Jeudi matin, mon papa m’a téléphoné pour m’annoncer que les résultats du test Coronavirus de mon grand-père étaient positifs, malheureusement son état s’étant un peu aggravé, il a dû être hospitalisé aux soins intensifs.»

«Pendant la semaine, ma mère va travailler à l’hôpital et mon petit frère de dix ans va à l’école avec ma petite sœur de six ans. (…) Tous les jours il y a deux profs différents alors qu’ils ne sont que deux enfants !»

«On est passé de la musique Disney, au Hard Métal (faut dire que pour se concentrer quand on doit écrire une rédaction sur nos pensées, c'est pas la musique que j'aurais choisie). Mais bon, on tire toujours des leçons des expériences familiales: LES MURS NE SONT PAS INSONORISÉS!!!  Qu’on se le dise.»

«Je ne sais pas trop où en sont mes grands-parents du côté maternel mais je pense que s’ils allaient mal je le saurais. Du côté paternel, Je n’ai que ma grand-mère et elle est infectée et hospitalisée mais en phase terminale, ça ne veut pas dire qu'elle va mourir. Sinon ma sœur est aussi infectée donc sûrement que toute ma famille l'est moi y compris, même si j'avoue que je ne stresse pas particulièrement par rapport à ça. Au niveau du travail mon père comme ma mère travaillent chez nous dans leur métier respectif et moi et ma sœur étudions en ligne, mais j’apprécie de ne pas avoir à sortir de chez moi et ne plus vivre en société est plus agréable à mon avis.»

«Avec ma mère nous avons regardé une vidéo. Elle nous faisait bien rire: des livreurs de Décathlon ( magasin de Sport) ont apporté à des médecins des masques de plongée qui couvrent tout le visage. Ils disent que c'est très efficace et facile à nettoyer et protège entièrement le visage. Eh bien, mes parents et moi avons ces masque depuis des années. Pour une fois qu'ils sont utiles à autre chose que pour faire de la plongée! Attention si vous voyez quelqu'un avec un masque de plongée couvrant tout le visage soit c'est ma mère, soit c'est mon père, soit c'est moi!»

«Ma grand-mère vit dans une coopérative du coup elle a pas mal de voisin·e·s pour lui faire ses courses. Elle a organisé avec des bénévoles de sa coopérative un système d'entraide. Ils ont accroché des affiches dans leur quartier disant que les personnes qui ont besoin d'un service peuvent appeler ma grand-mère, qui fait la centrale téléphonique. Ensuite ma grand-mère transmet l'information aux bénévoles. Pour l'instant ils ont eu qu'une cliente et 35 bénévoles sont inscrit·e·s!! Mon grand-père a des gros problèmes cardio-vasculaires, il reste cloîtré chez lui et ne sort que pour promener son chien. Heureusement qu'il a des voisin·e·s pour lui faire ses courses!»

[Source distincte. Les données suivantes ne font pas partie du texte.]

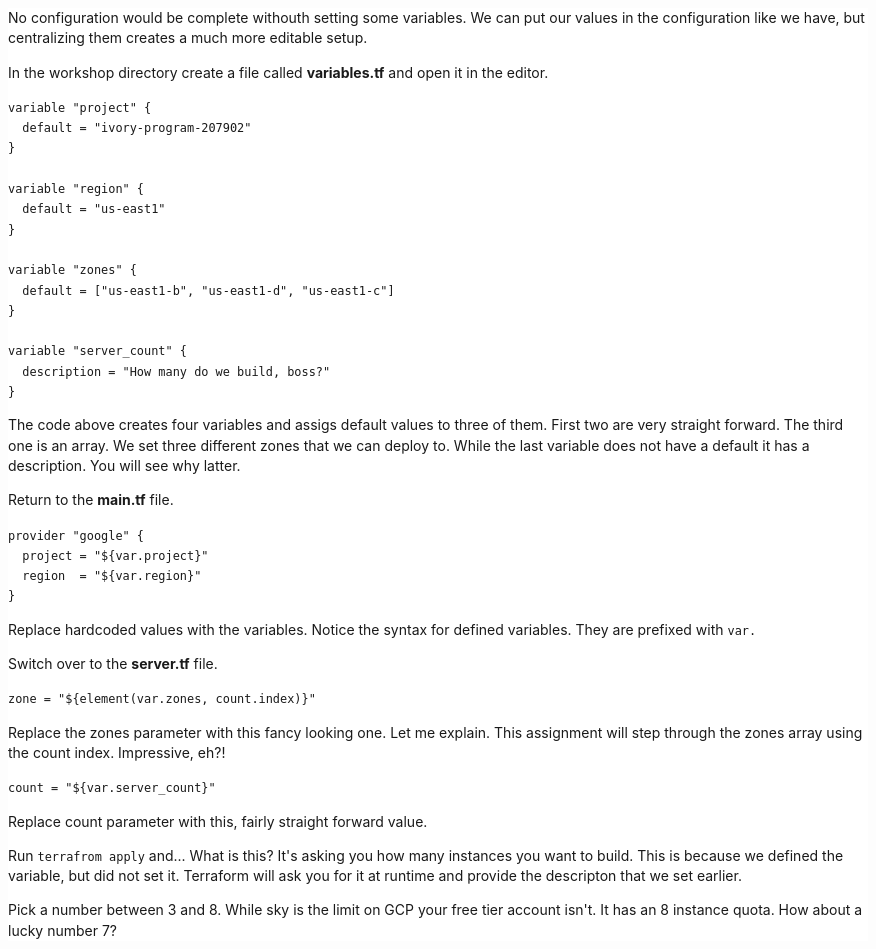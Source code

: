 No configuration would be complete withouth setting some variables. We can put our values in the configuration like we have, but centralizing them creates a much more editable setup.

In the workshop directory create a file called **variables.tf** and open it in the editor.

```
variable "project" {
  default = "ivory-program-207902"
}

variable "region" {
  default = "us-east1"
}

variable "zones" {
  default = ["us-east1-b", "us-east1-d", "us-east1-c"]
}

variable "server_count" {
  description = "How many do we build, boss?"
}
```

The code above creates four variables and assigs default values to three of them. First two are very straight forward. The third one is an array. We set three different zones that we can deploy to. While the last variable does not have a default it has a description. You will see why latter.

Return to the **main.tf** file.

```
provider "google" {
  project = "${var.project}"
  region  = "${var.region}"
}
```

Replace hardcoded values with the variables. Notice the syntax for defined variables. They are prefixed with `var.`

Switch over to the **server.tf** file.

```
zone = "${element(var.zones, count.index)}"
```

Replace the zones parameter with this fancy looking one. Let me explain. This assignment will step through the zones array using the count index. Impressive, eh?!

```
count = "${var.server_count}"
```

Replace count parameter with this, fairly straight forward value.

Run `terrafrom apply` and... What is this? It's asking you how many instances you want to build. This is because we defined the variable, but did not set it. Terraform will ask you for it at runtime and provide the descripton that we set earlier.

Pick a number between 3 and 8. While sky is the limit on GCP your free tier account isn't. It has an 8 instance quota. How about a lucky number 7?
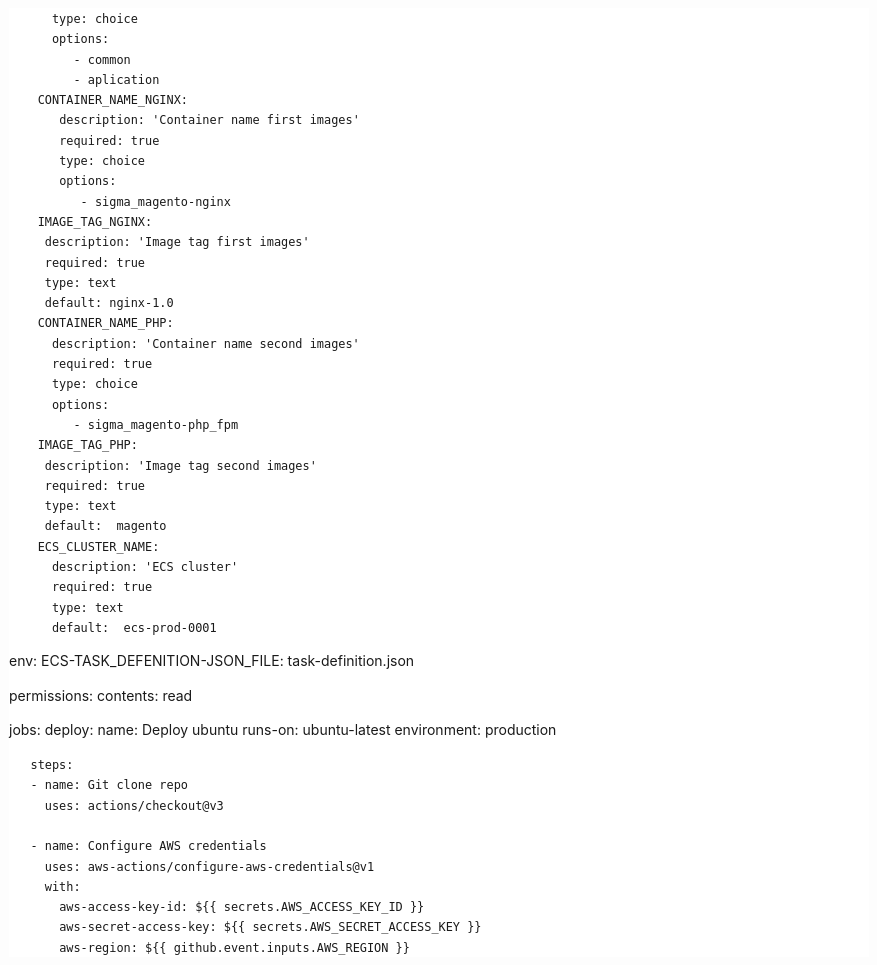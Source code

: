           type: choice
          options:
             - common
             - aplication
        CONTAINER_NAME_NGINX:
           description: 'Container name first images'
           required: true      
           type: choice
           options:
              - sigma_magento-nginx
        IMAGE_TAG_NGINX:
         description: 'Image tag first images'
         required: true
         type: text
         default: nginx-1.0
        CONTAINER_NAME_PHP:
          description: 'Container name second images'
          required: true
          type: choice
          options:
             - sigma_magento-php_fpm
        IMAGE_TAG_PHP:
         description: 'Image tag second images'
         required: true
         type: text
         default:  magento     
        ECS_CLUSTER_NAME:
          description: 'ECS cluster'
          required: true
          type: text
          default:  ecs-prod-0001
        
   env:
     ECS-TASK_DEFENITION-JSON_FILE:      task-definition.json 
      
   permissions:
     contents: read
   
   jobs:
     deploy:
       name: Deploy ubuntu
       runs-on: ubuntu-latest
       environment: production
   
       steps:
       - name: Git clone repo
         uses: actions/checkout@v3
   
       - name: Configure AWS credentials
         uses: aws-actions/configure-aws-credentials@v1
         with:
           aws-access-key-id: ${{ secrets.AWS_ACCESS_KEY_ID }}
           aws-secret-access-key: ${{ secrets.AWS_SECRET_ACCESS_KEY }}
           aws-region: ${{ github.event.inputs.AWS_REGION }}
           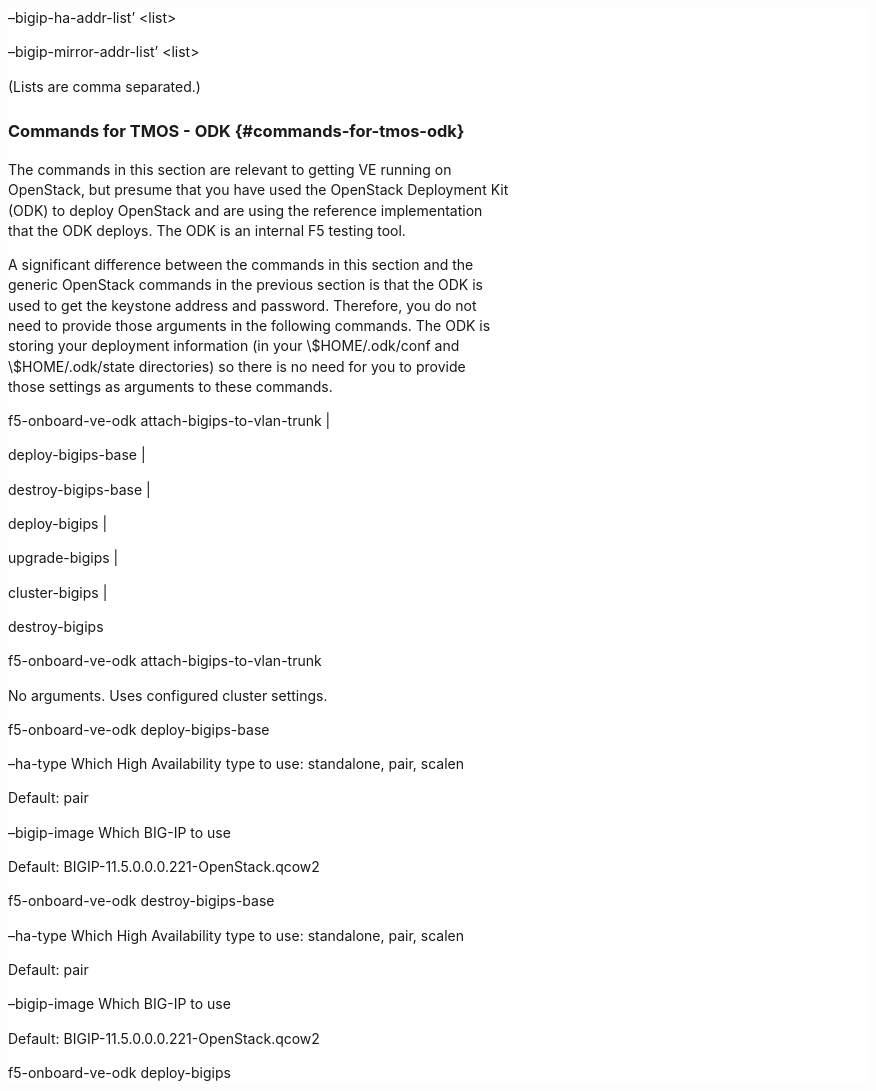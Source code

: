 –bigip-ha-addr-list’ &lt;list&gt;

–bigip-mirror-addr-list’ &lt;list&gt;

(Lists are comma separated.)

### [<span class="headeranchor"></span>](#commands-for-tmos-odk)Commands for TMOS - ODK {#commands-for-tmos-odk}

The commands in this section are relevant to getting VE running on\
 OpenStack, but presume that you have used the OpenStack Deployment Kit\
 (ODK) to deploy OpenStack and are using the reference implementation\
 that the ODK deploys. The ODK is an internal F5 testing tool.

A significant difference between the commands in this section and the\
 generic OpenStack commands in the previous section is that the ODK is\
 used to get the keystone address and password. Therefore, you do not\
 need to provide those arguments in the following commands. The ODK is\
 storing your deployment information (in your \\\$HOME/.odk/conf and\
 \\\$HOME/.odk/state directories) so there is no need for you to
provide\
 those settings as arguments to these commands.

f5-onboard-ve-odk attach-bigips-to-vlan-trunk |

deploy-bigips-base |

destroy-bigips-base |

deploy-bigips |

upgrade-bigips |

cluster-bigips |

destroy-bigips

f5-onboard-ve-odk attach-bigips-to-vlan-trunk

No arguments. Uses configured cluster settings.

f5-onboard-ve-odk deploy-bigips-base

–ha-type Which High Availability type to use: standalone, pair, scalen

Default: pair

–bigip-image Which BIG-IP to use

Default: BIGIP-11.5.0.0.0.221-OpenStack.qcow2

f5-onboard-ve-odk destroy-bigips-base

–ha-type Which High Availability type to use: standalone, pair, scalen

Default: pair

–bigip-image Which BIG-IP to use

Default: BIGIP-11.5.0.0.0.221-OpenStack.qcow2

f5-onboard-ve-odk deploy-bigips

«Notre amie s’est réveillée samedi et est sortie des soins intensifs dimanche. Elle rentre aujourd’hui pour continuer sa convalescence à la maison pour libérer un lit.»

«Depuis 13 ans. 13 ans que j'ai attendu que mon père range son bureau. Mais revenons au commencement. Depuis toute petite j'ai vu le bureau de mon père en désordre. Un dossier par ici un tas de feuilles par là. Il y en avait même sur la table à manger. Il y avait de la poussière partout. Il a fallu qu'un petit virus envahisse tout le pays, que l’on reste en confinement pour que ma mère force mon père à ranger son bureau. Ce que je n'ai pas réussi en 13 ans, le virus l’a fait. Pour une fois je peux dire: Merci covid-19!!»

«Chez nous fêter Pâques confinés a été une première. D’habitude, nous allons faire une chasse aux œufs dans une commune qui en organise une. (…) Cette année nous en avons faite une dans notre jardin, surtout pour ma sœur qui a cinq ans. Mes parents les ont cachés et nous avons pris une heure à tous les trouver. C’était marrant tout en étant une occupation. Après, pour continuer à nous occuper nous en avons fait une pour notre chienne, mais pas avec des œufs au chocolat cette fois avec des croquettes ! Ce qui nous a étonné c’est qu’une fois qu’elle en avait trouvé trois, on aurait dit qu’elle avait compris le concept, car elle a continué toute la journée à en chercher ! Par ailleurs, elle n’avait pas le choix puisque son repas était quelque part là-bas caché derrière des feuilles!»

«Rendez-vous tous les soirs à 21h sur notre balcon. Ma mère sort toujours des maracas et félicite tous nos voisins (ils doivent sûrement nous prendre pour des folles avec nos maracas mais bon).Je penses vraiment que c’est le point que je préfère du confinement!»